How Delhi plays its strategic autonomy in the next few months will very much influence the direction India-China ties take.

For now, it’s clear that India-US ties are at an all-time low. A Trump aide recently called the Russia-Ukraine conflict “Modi’s war”.

Delhi has also consistently denied that Trump played any role in the ceasefire between India and Pakistan in May – this has become a constant irritant for the US president.

Despite this, India has refrained from imposing retaliatory tariffs against the US and has left the door ajar for further negotiations. After all, the US is India’s biggest trading partner.

Will going closer to China help India’s negotiations with the US or will it have the opposite impact?

This is the question that will likely dominate geopolitical discussions in Delhi and beyond in the coming months.

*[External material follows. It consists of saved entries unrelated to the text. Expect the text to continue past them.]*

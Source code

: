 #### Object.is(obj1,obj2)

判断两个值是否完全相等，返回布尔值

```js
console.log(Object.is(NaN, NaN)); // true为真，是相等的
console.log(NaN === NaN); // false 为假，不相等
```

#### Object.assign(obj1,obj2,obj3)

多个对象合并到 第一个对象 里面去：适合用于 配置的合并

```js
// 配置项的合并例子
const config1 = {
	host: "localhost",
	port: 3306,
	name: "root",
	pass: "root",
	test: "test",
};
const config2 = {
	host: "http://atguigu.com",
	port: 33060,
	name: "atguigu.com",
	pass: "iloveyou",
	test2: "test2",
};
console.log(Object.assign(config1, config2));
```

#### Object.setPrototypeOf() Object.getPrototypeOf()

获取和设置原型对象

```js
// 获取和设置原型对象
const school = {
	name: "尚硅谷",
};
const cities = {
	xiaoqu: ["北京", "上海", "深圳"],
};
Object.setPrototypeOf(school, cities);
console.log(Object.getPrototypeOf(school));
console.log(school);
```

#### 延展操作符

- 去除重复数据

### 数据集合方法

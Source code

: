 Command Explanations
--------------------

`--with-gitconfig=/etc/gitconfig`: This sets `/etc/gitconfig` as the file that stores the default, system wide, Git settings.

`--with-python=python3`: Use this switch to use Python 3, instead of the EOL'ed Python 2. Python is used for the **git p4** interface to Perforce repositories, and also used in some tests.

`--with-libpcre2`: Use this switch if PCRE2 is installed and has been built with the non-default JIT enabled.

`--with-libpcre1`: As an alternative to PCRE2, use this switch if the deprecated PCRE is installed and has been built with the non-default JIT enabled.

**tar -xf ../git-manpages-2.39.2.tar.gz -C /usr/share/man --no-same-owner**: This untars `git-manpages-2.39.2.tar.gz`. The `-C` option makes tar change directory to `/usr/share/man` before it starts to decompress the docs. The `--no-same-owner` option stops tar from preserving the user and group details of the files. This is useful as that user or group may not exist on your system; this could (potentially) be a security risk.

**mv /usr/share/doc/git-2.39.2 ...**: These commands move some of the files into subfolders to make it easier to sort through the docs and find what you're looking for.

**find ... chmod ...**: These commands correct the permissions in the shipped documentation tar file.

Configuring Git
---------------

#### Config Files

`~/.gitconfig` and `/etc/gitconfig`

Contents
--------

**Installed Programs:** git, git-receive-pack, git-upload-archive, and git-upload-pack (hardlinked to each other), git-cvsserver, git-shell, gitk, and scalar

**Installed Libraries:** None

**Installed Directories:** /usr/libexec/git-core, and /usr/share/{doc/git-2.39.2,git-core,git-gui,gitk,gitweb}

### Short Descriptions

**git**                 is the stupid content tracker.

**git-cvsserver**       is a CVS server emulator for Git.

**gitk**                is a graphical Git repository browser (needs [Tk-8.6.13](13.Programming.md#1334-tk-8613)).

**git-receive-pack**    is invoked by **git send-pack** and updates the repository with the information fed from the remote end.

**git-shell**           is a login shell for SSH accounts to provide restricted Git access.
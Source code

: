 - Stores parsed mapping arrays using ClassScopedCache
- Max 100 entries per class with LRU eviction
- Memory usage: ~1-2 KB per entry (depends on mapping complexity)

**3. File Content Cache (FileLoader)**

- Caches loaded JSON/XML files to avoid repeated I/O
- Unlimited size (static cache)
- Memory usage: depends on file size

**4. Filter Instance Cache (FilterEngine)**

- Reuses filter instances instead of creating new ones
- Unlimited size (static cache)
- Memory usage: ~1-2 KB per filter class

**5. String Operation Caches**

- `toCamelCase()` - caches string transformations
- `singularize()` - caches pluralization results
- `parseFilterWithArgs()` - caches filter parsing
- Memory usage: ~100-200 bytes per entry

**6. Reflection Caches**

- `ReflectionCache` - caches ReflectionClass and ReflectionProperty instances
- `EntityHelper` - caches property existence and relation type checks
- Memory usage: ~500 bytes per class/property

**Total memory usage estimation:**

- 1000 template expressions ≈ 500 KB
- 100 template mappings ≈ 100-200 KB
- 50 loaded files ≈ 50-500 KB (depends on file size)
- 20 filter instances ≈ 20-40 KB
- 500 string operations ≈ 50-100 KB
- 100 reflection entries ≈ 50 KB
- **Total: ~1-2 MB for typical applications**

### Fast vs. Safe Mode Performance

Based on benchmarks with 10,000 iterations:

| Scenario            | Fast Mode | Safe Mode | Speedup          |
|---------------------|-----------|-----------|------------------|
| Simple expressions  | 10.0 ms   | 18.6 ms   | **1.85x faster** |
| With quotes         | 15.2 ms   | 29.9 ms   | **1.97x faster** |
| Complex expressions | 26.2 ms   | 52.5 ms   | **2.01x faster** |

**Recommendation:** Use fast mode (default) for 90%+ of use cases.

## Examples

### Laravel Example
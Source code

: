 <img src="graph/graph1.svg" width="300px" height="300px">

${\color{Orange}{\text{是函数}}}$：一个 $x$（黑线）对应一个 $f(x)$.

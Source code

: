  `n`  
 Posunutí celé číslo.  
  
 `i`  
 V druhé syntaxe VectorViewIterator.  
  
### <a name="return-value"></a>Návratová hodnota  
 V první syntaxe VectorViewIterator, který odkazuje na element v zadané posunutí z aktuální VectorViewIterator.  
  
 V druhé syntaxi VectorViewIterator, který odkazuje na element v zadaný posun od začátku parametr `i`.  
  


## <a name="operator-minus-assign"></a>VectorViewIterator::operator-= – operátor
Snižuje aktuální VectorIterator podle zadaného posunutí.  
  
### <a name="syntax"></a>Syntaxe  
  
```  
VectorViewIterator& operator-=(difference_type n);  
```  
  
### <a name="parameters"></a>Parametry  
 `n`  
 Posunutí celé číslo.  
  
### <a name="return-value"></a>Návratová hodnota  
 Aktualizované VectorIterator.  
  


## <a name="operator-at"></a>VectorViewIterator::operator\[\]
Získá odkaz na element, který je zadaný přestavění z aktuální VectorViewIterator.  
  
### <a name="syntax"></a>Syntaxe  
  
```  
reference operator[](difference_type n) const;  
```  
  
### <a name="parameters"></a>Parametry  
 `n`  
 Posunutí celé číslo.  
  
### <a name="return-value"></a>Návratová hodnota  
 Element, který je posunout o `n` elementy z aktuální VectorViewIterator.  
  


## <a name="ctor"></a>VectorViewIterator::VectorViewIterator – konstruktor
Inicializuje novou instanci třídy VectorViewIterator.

Hindustan Times via Getty Images File picture from 2020 showing men in New Delhi wearing white kurtas, jeans and shirts burning print-outs of Xi Jinping's portrait and the Chinese flagHindustan Times via Getty Images

Tensions ran high following the Galwan Valley incident in 2020 – but they have since cooled down somewhat

The view from China

When Xi Jinping met Narendra Modi he used what has become his favourite catchphrase for China-India relations: “The dragon and the elephant should come together”.

During “this period of transformation,” he added that it was vital for the world’s most populous nations to be friends and good neighbours.

In a case of spectacular timing, Prime Minister Modi’s visit has coincided with Donald Trump’s tariffs of up to 50% on India exports to the US.

This represents quite a hit on the country’s economy so New Delhi would be looking around for other business partners.

Look no further than right here, Xi may well say, as his administration attempts to rebuild from the wreckage of China-India relations following years of tension between the two.

And, if their official readouts are anything to go by, Modi’s attendance at the Tianjin Summit of the Shanghai Cooperation Organisation seems to have paid off.

His published comments to Xi were much more specific than the those coming the other way.

There is now a very good window for Beijing and New Delhi to repair their strained relationship.

China’s leader knows that Donald Trump’s tariff onslaught is pushing India away from the United States and that this great economic rival needs other partnerships.

Considerable obstacles remain.

They include China’s backing of India’s key rival Pakistan; interaction of all types has been in the doldrums; angry rhetoric from both governments (over many years) has created a climate of suspicion between the Asian heavyweights and their high-mountain border dispute has stirred nationalist sentiment on both sides of the frontier.

However, with the latter of these, this meeting would appear to confirm that pressure has already eased.

Last Thursday China’s Defence Ministry spokesman was talking up the success of discussions between the representatives of China and India aimed at stopping the clashes along their disputed border.

He spoke of “win-win cooperation” and celebrating the 75th anniversary of ties between the two nations.

Xi also knows that the symbolism of having Modi in China right now is considerable, that images of them shaking hands and standing side-by-by side – as the Trump tariffs on India kick in – can be a powerful propaganda tool which is made even more significant by the fact that this is a multilateral gathering.

The two will not only be joined by Vladimir Putin but by the other SCO governments like Turkey (a member of Nato), Saudi Arabia (a key US ally), Iran (a key enemy of the US) as well as Qatar, Egypt and Pakistan.

And all of this in the days before Beijing holds a massive display of military might with a parade through the heart of the capital.